[Stored data]
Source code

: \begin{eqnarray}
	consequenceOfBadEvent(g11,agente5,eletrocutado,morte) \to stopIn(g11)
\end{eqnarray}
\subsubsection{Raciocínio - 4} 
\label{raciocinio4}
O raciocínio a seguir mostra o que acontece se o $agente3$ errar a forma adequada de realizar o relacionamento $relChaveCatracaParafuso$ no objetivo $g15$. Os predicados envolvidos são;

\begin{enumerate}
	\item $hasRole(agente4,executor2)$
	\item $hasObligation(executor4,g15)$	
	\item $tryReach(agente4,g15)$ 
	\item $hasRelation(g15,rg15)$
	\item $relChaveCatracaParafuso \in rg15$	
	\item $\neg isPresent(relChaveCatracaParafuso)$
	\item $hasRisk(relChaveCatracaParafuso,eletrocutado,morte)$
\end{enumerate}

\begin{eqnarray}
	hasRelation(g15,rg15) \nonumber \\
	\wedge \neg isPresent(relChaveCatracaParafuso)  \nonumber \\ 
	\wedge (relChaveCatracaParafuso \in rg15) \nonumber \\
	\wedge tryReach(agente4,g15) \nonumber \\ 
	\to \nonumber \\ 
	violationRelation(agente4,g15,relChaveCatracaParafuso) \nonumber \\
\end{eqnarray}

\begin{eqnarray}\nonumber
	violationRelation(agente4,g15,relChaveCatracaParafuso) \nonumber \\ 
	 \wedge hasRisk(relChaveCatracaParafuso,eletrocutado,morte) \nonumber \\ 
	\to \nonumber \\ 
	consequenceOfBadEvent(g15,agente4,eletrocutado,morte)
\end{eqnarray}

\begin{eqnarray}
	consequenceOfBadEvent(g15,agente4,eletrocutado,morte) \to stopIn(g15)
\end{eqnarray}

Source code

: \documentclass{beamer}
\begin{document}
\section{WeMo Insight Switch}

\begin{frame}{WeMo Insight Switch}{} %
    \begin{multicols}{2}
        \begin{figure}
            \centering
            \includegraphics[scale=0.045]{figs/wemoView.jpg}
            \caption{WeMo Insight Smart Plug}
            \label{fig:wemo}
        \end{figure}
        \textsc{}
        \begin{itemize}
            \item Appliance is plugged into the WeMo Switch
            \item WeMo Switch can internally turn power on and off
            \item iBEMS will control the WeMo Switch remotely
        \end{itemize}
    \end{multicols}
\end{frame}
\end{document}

Task to complete:
Reproduce each line above exactly.

Task answer:
Source code

: \begin{eqnarray}
	consequenceOfBadEvent(g11,agente5,eletrocutado,morte) \to stopIn(g11)
\end{eqnarray}
\subsubsection{Raciocínio - 4} 
\label{raciocinio4}
O raciocínio a seguir mostra o que acontece se o $agente3$ errar a forma adequada de realizar o relacionamento $relChaveCatracaParafuso$ no objetivo $g15$. Os predicados envolvidos são;

\begin{enumerate}
	\item $hasRole(agente4,executor2)$
	\item $hasObligation(executor4,g15)$	
	\item $tryReach(agente4,g15)$ 
	\item $hasRelation(g15,rg15)$
	\item $relChaveCatracaParafuso \in rg15$	
	\item $\neg isPresent(relChaveCatracaParafuso)$
	\item $hasRisk(relChaveCatracaParafuso,eletrocutado,morte)$
\end{enumerate}

\begin{eqnarray}
	hasRelation(g15,rg15) \nonumber \\
	\wedge \neg isPresent(relChaveCatracaParafuso)  \nonumber \\ 
	\wedge (relChaveCatracaParafuso \in rg15) \nonumber \\
	\wedge tryReach(agente4,g15) \nonumber \\ 
	\to \nonumber \\ 
	violationRelation(agente4,g15,relChaveCatracaParafuso) \nonumber \\
\end{eqnarray}

\begin{eqnarray}\nonumber
	violationRelation(agente4,g15,relChaveCatracaParafuso) \nonumber \\ 
	 \wedge hasRisk(relChaveCatracaParafuso,eletrocutado,morte) \nonumber \\ 
	\to \nonumber \\ 
	consequenceOfBadEvent(g15,agente4,eletrocutado,morte)
\end{eqnarray}

\begin{eqnarray}
	consequenceOfBadEvent(g15,agente4,eletrocutado,morte) \to stopIn(g15)
\end{eqnarray}

Source code

: \documentclass{beamer}
\begin{document}
\section{WeMo Insight Switch}

\begin{frame}{WeMo Insight Switch}{} %
    \begin{multicols}{2}
        \begin{figure}
            \centering
            \includegraphics[scale=0.045]{figs/wemoView.jpg}
            \caption{WeMo Insight Smart Plug}
            \label{fig:wemo}
        \end{figure}
        \textsc{}
        \begin{itemize}
            \item Appliance is plugged into the WeMo Switch
            \item WeMo Switch can internally turn power on and off
            \item iBEMS will control the WeMo Switch remotely
        \end{itemize}
    \end{multicols}
\end{frame}
\end{document}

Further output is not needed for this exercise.